One thing was very clear in the X-Plane 10.20 beta: while authors can’t agree on Gizmo vs. SASL*, the entire authoring community is surprisingly united around Lua as a scripting language – it’s everywhere in the payware add-on market.
But Lua is being used for a lot of different things – and these levels of usage are paralleled in Gizmo and SASL; my opinion on the use of Lua must be qualified by which usage we are talking about.
- The simplest level is “datarefs and math”. At this point, to fully utilize the aircraft SDK, an author needs to be able to create and do very simple math with datarefs – something that is not possible inside an OBJ or panel.** Right now we don’t have an easy way to do this basic dataref math. Writing a C plugin and compiling for 3 platforms is a huge hurdle to jump just to wire up an animation to a custom rotary switch.
- Gizmo and SASL both provide ‘add-on’ SDKs – custom sound APIs, particle systems, physics, gauges – basically replacement SDKs for parts of the sim’s own extension system where authors wanted more than we provide. This stuff isn’t Lua at all – the underlying systems are coded in C++ and thus can only be maintained by the C++ developer who writes the Lua-based plugin. The development cost (in man-hours) to do a particle system in Gizmo or SASL is abotu the same as it would be to build it into the sim.
- Some authors have written fairly huge scripts in Lua – for example, doing complete systems simulations or navigation code in Lua. (At least, that’s what I am told, e.g. the JAR A320 – I haven’t read the Lua scripts myself.) This is “Lua as language for a huge program.”

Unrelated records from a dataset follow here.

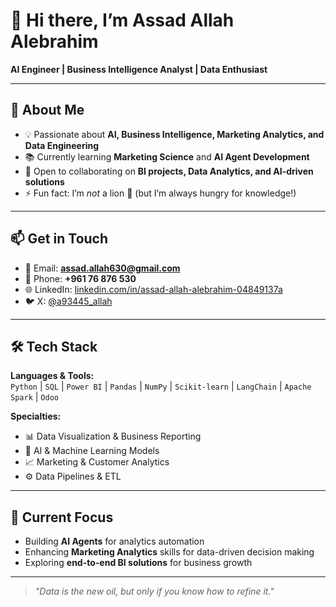 # 👋 Hi there, I’m Assad Allah Alebrahim  

**AI Engineer | Business Intelligence Analyst | Data Enthusiast**  

---

## 🚀 About Me  
- 💡 Passionate about **AI, Business Intelligence, Marketing Analytics, and Data Engineering**  
- 📚 Currently learning **Marketing Science** and **AI Agent Development**  
- 🤝 Open to collaborating on **BI projects, Data Analytics, and AI-driven solutions**  
- ⚡ Fun fact: I’m *not* a lion 🦁 (but I’m always hungry for knowledge!)  

---

## 📫 Get in Touch  
- 📧 Email: **[assad.allah630@gmail.com](mailto:assad.allah630@gmail.com)**  
- 📱 Phone: **+961 76 876 530**  
- 🌐 LinkedIn: [linkedin.com/in/assad-allah-alebrahim-04849137a](https://www.linkedin.com/in/assad-allah-alebrahim-04849137a/)
- 🐦 X: [@a93445_allah](https://x.com/a93445_allah) 

---

## 🛠️ Tech Stack  
**Languages & Tools:**  
`Python` | `SQL` | `Power BI` | `Pandas` | `NumPy` | `Scikit-learn` | `LangChain` | `Apache Spark` | `Odoo`  

**Specialties:**  
- 📊 Data Visualization & Business Reporting  
- 🧠 AI & Machine Learning Models  
- 📈 Marketing & Customer Analytics  
- ⚙️ Data Pipelines & ETL  

---

## 📌 Current Focus  
- Building **AI Agents** for analytics automation  
- Enhancing **Marketing Analytics** skills for data-driven decision making  
- Exploring **end-to-end BI solutions** for business growth  

---

> *"Data is the new oil, but only if you know how to refine it."*  
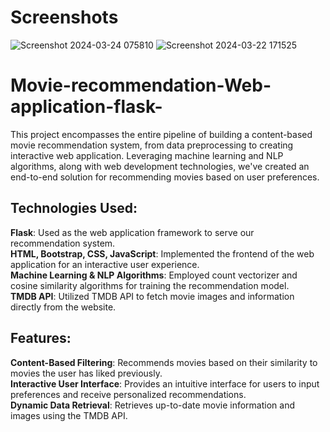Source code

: # Screenshots
![Screenshot 2024-03-24 075810](https://github.com/manohar135/Movie-recommendation-Web-application-flask-/assets/83820994/8ac9b0fe-fac4-406c-8c2f-f79d44f7248b)
![Screenshot 2024-03-22 171525](https://github.com/manohar135/Movie-recommendation-Web-application-flask-/assets/83820994/42eb81f1-4666-435b-8388-14543d84c12c)

# Movie-recommendation-Web-application-flask-
This project encompasses the entire pipeline of building a content-based movie recommendation system, from data preprocessing to creating interactive web application. Leveraging machine learning and NLP algorithms, along with web development technologies, we've created an end-to-end solution for recommending movies based on user preferences.

## Technologies Used:
**Flask**: Used as the web application framework to serve our recommendation system. \
**HTML, Bootstrap, CSS, JavaScript**: Implemented the frontend of the web application for an interactive user experience. \
**Machine Learning & NLP Algorithms**: Employed count vectorizer and cosine similarity algorithms for training the recommendation model. \
**TMDB API**: Utilized TMDB API to fetch movie images and information directly from the website.

## Features:
**Content-Based Filtering**: Recommends movies based on their similarity to movies the user has liked previously. \
**Interactive User Interface**: Provides an intuitive interface for users to input preferences and receive personalized recommendations. \
**Dynamic Data Retrieval**: Retrieves up-to-date movie information and images using the TMDB API.
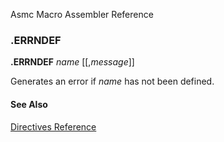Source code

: Asmc Macro Assembler Reference

### .ERRNDEF

**.ERRNDEF** _name_ [[,_message_]]

Generates an error if _name_ has not been defined.

#### See Also

[Directives Reference](readme.md)
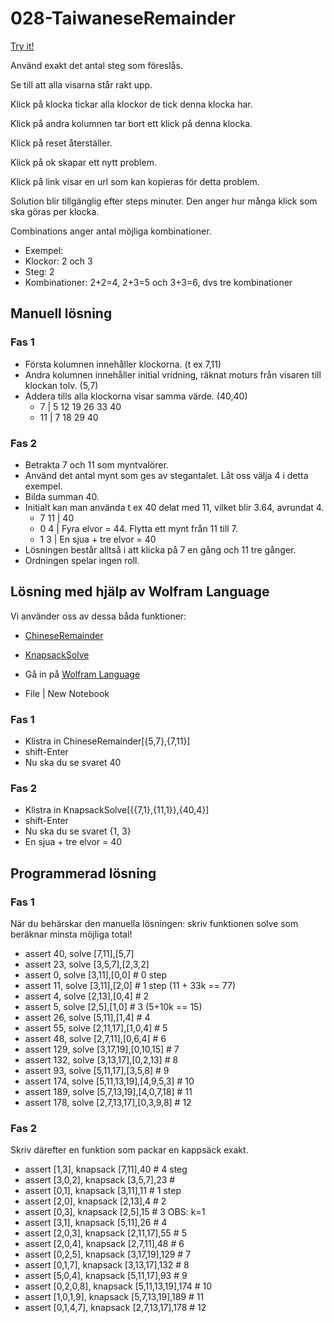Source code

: # 028-TaiwaneseRemainder

[Try it!](https://christernilsson.github.io/Lab/2018/028-TaiwaneseRemainder/index.html)

Använd exakt det antal steg som föreslås.

Se till att alla visarna står rakt upp.

Klick på klocka tickar alla klockor de tick denna klocka har. 

Klick på andra kolumnen tar bort ett klick på denna klocka.

Klick på reset återställer.

Klick på ok skapar ett nytt problem.

Klick på link visar en url som kan kopieras för detta problem. 

Solution blir tillgänglig efter steps minuter.
Den anger hur många	klick som ska göras per klocka.

Combinations anger antal möjliga kombinationer.
* Exempel:
* Klockor: 2 och 3
* Steg: 2
* Kombinationer: 2+2=4, 2+3=5 och 3+3=6, dvs tre kombinationer

## Manuell lösning

### Fas 1

* Första kolumnen innehåller klockorna. (t ex 7,11)
* Andra kolumnen innehåller initial vridning, räknat moturs från visaren till klockan tolv. (5,7)
* Addera tills alla klockorna visar samma värde. (40,40)
  * 7  | 5 12  19 26 33 40
  * 11 |  7  18     29  40

### Fas 2

* Betrakta 7 och 11 som myntvalörer.
* Använd det antal mynt som ges av stegantalet. Låt oss välja 4 i detta exempel.
* Bilda summan 40.
* Initialt kan man använda t ex 40 delat med 11, vilket blir 3.64, avrundat 4.
  * 7 11 | 40
  * 0  4 | Fyra elvor = 44. Flytta ett mynt från 11 till 7.
  * 1  3 | En sjua + tre elvor = 40
* Lösningen består alltså i att klicka på 7 en gång och 11 tre gånger.
* Ordningen spelar ingen roll.

## Lösning med hjälp av Wolfram Language

Vi använder oss av dessa båda funktioner:
* [ChineseRemainder](https://reference.wolframcloud.com/cloudplatform/ref/ChineseRemainder.html)
* [KnapsackSolve](https://reference.wolframcloud.com/cloudplatform/ref/KnapsackSolve.html)

* Gå in på [Wolfram Language](https://wolfr.am/wpl-eiwl)
* File | New Notebook

### Fas 1

* Klistra in ChineseRemainder[{5,7},{7,11}]
* shift-Enter
* Nu ska du se svaret 40

### Fas 2

* Klistra in KnapsackSolve[{{7,1},{11,1}},{40,4}]
* shift-Enter
* Nu ska du se svaret {1, 3} 
* En sjua + tre elvor = 40

## Programmerad lösning

### Fas 1

När du behärskar den manuella lösningen: skriv funktionen solve som beräknar minsta möjliga total!

* assert 40, solve [7,11],[5,7]
* assert 23, solve [3,5,7],[2,3,2]
* assert 0, solve [3,11],[0,0] # 0 step
* assert 11, solve [3,11],[2,0] # 1 step (11 + 33k == 77)
* assert 4, solve [2,13],[0,4] # 2 
* assert 5, solve [2,5],[1,0] # 3 (5+10k == 15)
* assert 26, solve [5,11],[1,4] # 4 
* assert 55, solve [2,11,17],[1,0,4] # 5
* assert 48, solve [2,7,11],[0,6,4] # 6
* assert 129, solve [3,17,19],[0,10,15] # 7
* assert 132, solve [3,13,17],[0,2,13] # 8
* assert 93, solve [5,11,17],[3,5,8] # 9
* assert 174, solve [5,11,13,19],[4,9,5,3] # 10
* assert 189, solve [5,7,13,19],[4,0,7,18] # 11
* assert 178, solve [2,7,13,17],[0,3,9,8] # 12

### Fas 2

Skriv därefter en funktion som packar en kappsäck exakt.

* assert [1,3], knapsack [7,11],40 # 4 steg 
* assert [3,0,2], knapsack [3,5,7],23 # 
* assert [0,1], knapsack [3,11],11 # 1 step
* assert [2,0], knapsack [2,13],4 # 2	
* assert [0,3], knapsack [2,5],15 # 3		OBS: k=1
* assert [3,1], knapsack [5,11],26 # 4
* assert [2,0,3], knapsack [2,11,17],55 # 5	
* assert [2,0,4], knapsack [2,7,11],48 # 6	
* assert [0,2,5], knapsack [3,17,19],129 # 7	
* assert [0,1,7], knapsack [3,13,17],132 # 8
* assert [5,0,4], knapsack [5,11,17],93 # 9		
* assert [0,2,0,8], knapsack [5,11,13,19],174 # 10
* assert [1,0,1,9], knapsack [5,7,13,19],189 # 11
* assert [0,1,4,7], knapsack [2,7,13,17],178 # 12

This is my current thinking on these three tasks:
- Datarefs and math are a great use of Lua – it lowers the bar for authors, it’s exactly what scripting languages in games are meant for, and the underlying code in C++ is finite, limited, and therefore not a maintenance problem. I don’t know what LR’s relation to Lua, Gizmo, SASL, or scripting is yet, but I have been saying for a while (internally in company discussions) that we need something easier than C for this.
- I think that if an authoring SDK is limited in X-Plane, we (LR) need to make it better. In the most useful cases where people are doing things with Gizmo and SASL, we sometimes have on our road map features to add to X-Plane that are similar. (But note that these features aren’t necessarily coming soon – authors get a time to market advantage by using these outside SDKs.) I consider this plugin code to be a possible maintenance problem. For example, you can write graphics code in a plugin, but it may not integrate well with next-generation rendering engine features.
- I don’t see huge plugins or huge scripts as something LR should get involved in. If you want to make a truly huge or complicated add-on, that’s great, but it’s a big undertaking and it just takes a development team. I don’t know if Lua is good for huge development; the people who say no (people like me) have no serious Lua experience, and the people who say yes have no serious C++ experience. So far I’ve only heard from people who have lived on one side of the grass.
Anyway, one thing is clear: having LuaJIT work in a plugin is a necessity for X-Plane now; with 10.20 we’ve sunk the engineering cost to make this happen. I do not yet know how else (or if) we will leverage Lua.
* Don’t even bother to comment on Gizmo vs. SASL – I will delete any attempts to start a Gizmo vs. SASL discussion so fast that your head will spin around 360 degrees!
** No math in OBJs or panels. An OBJ is a 3-d model – it is data that you view, not a simulation to be executed! We do not want to mix visualization with simulation or data with code!